Photo by Tai's Captures on Unsplash

The cases of COVID-19 are rising throughout the country,  particularly in states like Florida, Texas and South Carolina. This is in part due to the lower vaccination rates in these states. However, instead of being responsible and actually trying to stop the spread, the governors of these states are doing the unthinkable and preventing local jurisdictions and schools from following basic CDC guidelines. They should be held liable for negligence on his part. However, to deflect from their irresponsibility and political games, they have somehow decided to blame migrants for the spread of COVID-19.

McCorkle | File

If the far right has already declared a war on science, they are now declaring it on math as well. Even if every single person entering the country from the southern border had COVID-19, it would not begin to explain the rapid rise in states like Florida and South Carolina. Quite interestingly, in Texas COVID rates are actually slightly lower in the border counties compared to cities like Houston and Dallas.

I do work at the border, particularly in the center of the current migrant surge — Reynosa, Mexico, which borders McAllen, Texas. It is true that the COVID rates are rising on the Mexican side of the border, but this is largely due to our unethical Title 42 policy, which prohibits many people from seeking asylum due to COVID-19 concerns. Because of this, they are forced to stay in unsanitary and crowded conditions in a park on the other side of our border, where disease is able to spread more quickly, affecting both the migrants and the Mexican population.

However, those who are allowed to enter and begin the asylum process have to go through a screening process first. I saw it firsthand last week, when I was at the border. Anyone who tests positive for COVID, along with their family, has to go to a separate location to quarantine. In some ways, migrants are one of the groups least likely to spread COVID because they are tested at much higher rates than the U.S. population. In both South Texas and Mexico, I saw about the same number of people wearing masks on the street as I had seen in stores in Charleston this summer. 

It is pretty amazing to me that the same governors like Florida’s Ron DeSantis, Texas’ Greg Abbott and South Carolina’s Henry McMaster, who are supportive of millions of tourists coming to cities like Charleston, many of whom are unvaccinated and untested, feign to have a deep concern about thousands of migrants — many of whom go through rigorous screening.

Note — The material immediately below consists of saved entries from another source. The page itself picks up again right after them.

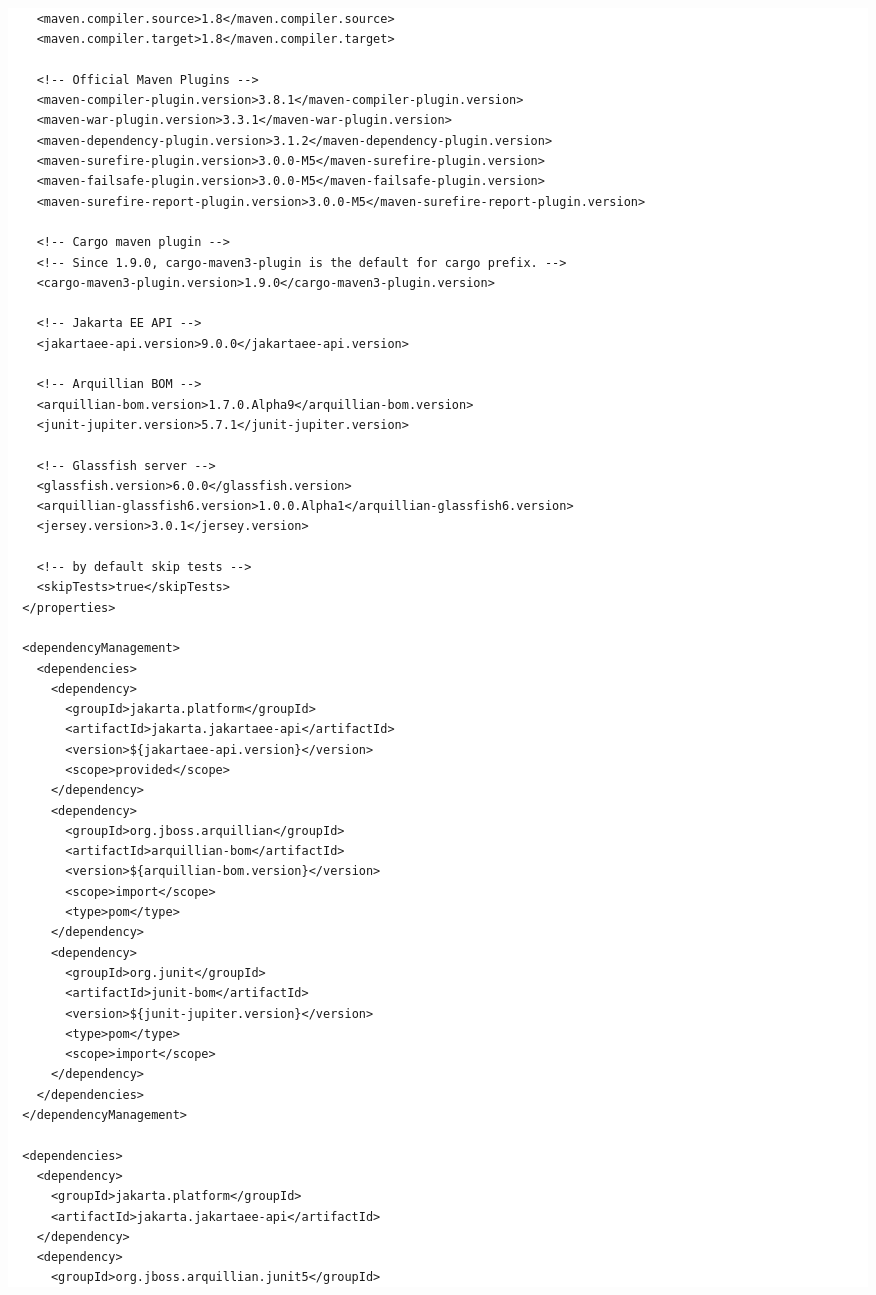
 ```
    <maven.compiler.source>1.8</maven.compiler.source>
    <maven.compiler.target>1.8</maven.compiler.target>

    <!-- Official Maven Plugins -->
    <maven-compiler-plugin.version>3.8.1</maven-compiler-plugin.version>
    <maven-war-plugin.version>3.3.1</maven-war-plugin.version>
    <maven-dependency-plugin.version>3.1.2</maven-dependency-plugin.version>
    <maven-surefire-plugin.version>3.0.0-M5</maven-surefire-plugin.version>
    <maven-failsafe-plugin.version>3.0.0-M5</maven-failsafe-plugin.version>
    <maven-surefire-report-plugin.version>3.0.0-M5</maven-surefire-report-plugin.version>

    <!-- Cargo maven plugin -->
    <!-- Since 1.9.0, cargo-maven3-plugin is the default for cargo prefix. -->
    <cargo-maven3-plugin.version>1.9.0</cargo-maven3-plugin.version>

    <!-- Jakarta EE API -->
    <jakartaee-api.version>9.0.0</jakartaee-api.version>

    <!-- Arquillian BOM -->
    <arquillian-bom.version>1.7.0.Alpha9</arquillian-bom.version>
    <junit-jupiter.version>5.7.1</junit-jupiter.version>

    <!-- Glassfish server -->
    <glassfish.version>6.0.0</glassfish.version>
    <arquillian-glassfish6.version>1.0.0.Alpha1</arquillian-glassfish6.version>
    <jersey.version>3.0.1</jersey.version>

    <!-- by default skip tests -->
    <skipTests>true</skipTests>
  </properties>

  <dependencyManagement>
    <dependencies>
      <dependency>
        <groupId>jakarta.platform</groupId>
        <artifactId>jakarta.jakartaee-api</artifactId>
        <version>${jakartaee-api.version}</version>
        <scope>provided</scope>
      </dependency>
      <dependency>
        <groupId>org.jboss.arquillian</groupId>
        <artifactId>arquillian-bom</artifactId>
        <version>${arquillian-bom.version}</version>
        <scope>import</scope>
        <type>pom</type>
      </dependency>
      <dependency>
        <groupId>org.junit</groupId>
        <artifactId>junit-bom</artifactId>
        <version>${junit-jupiter.version}</version>
        <type>pom</type>
        <scope>import</scope>
      </dependency>
    </dependencies>
  </dependencyManagement>

  <dependencies>
    <dependency>
      <groupId>jakarta.platform</groupId>
      <artifactId>jakarta.jakartaee-api</artifactId>
    </dependency>
    <dependency>
      <groupId>org.jboss.arquillian.junit5</groupId>
```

Of course, it is just a bad faith argument that many of these leaders know makes little sense, but which will appeal to their political bases. Unfortunately, it follows trends that we have seen throughout history where we scapegoat immigrants.

In the current situation, it is particularly galling. Some politicians are essentially permitting COVID rates to rise while trying to strong-arm local jurisdictions, trying to stop the mitigation. As hospitals fill and people die, instead of taking responsibility and changing course, they decide to blame the most vulnerable among us. They want to scapegoat people trying to save their families instead of changing policies that might lead to angry social media comments from  followers. 

Somehow these leaders continue to make these typs of xenophobic arguments while still claiming to uphold strong Christian beliefs. The Bible is filled with teachings about providing welcome, comfort and love to strangers, even foreigners, with disdain for those who do not. These governors are using the migrants as scapegoats for their irresponsible and political games.

Unfortunately, a type of self-created and self-sustained judgment is ravaging our state and will affect our education system, hospitals and economies. It will mean children losing mothers and fathers and husbands and wives without spouses. Scapegoating has real world consequences and DeSantis, Abbott and McMaster better wake up and change course before it’s too late. 

Will McCorkle is a South Carolina educator and immigration advocate.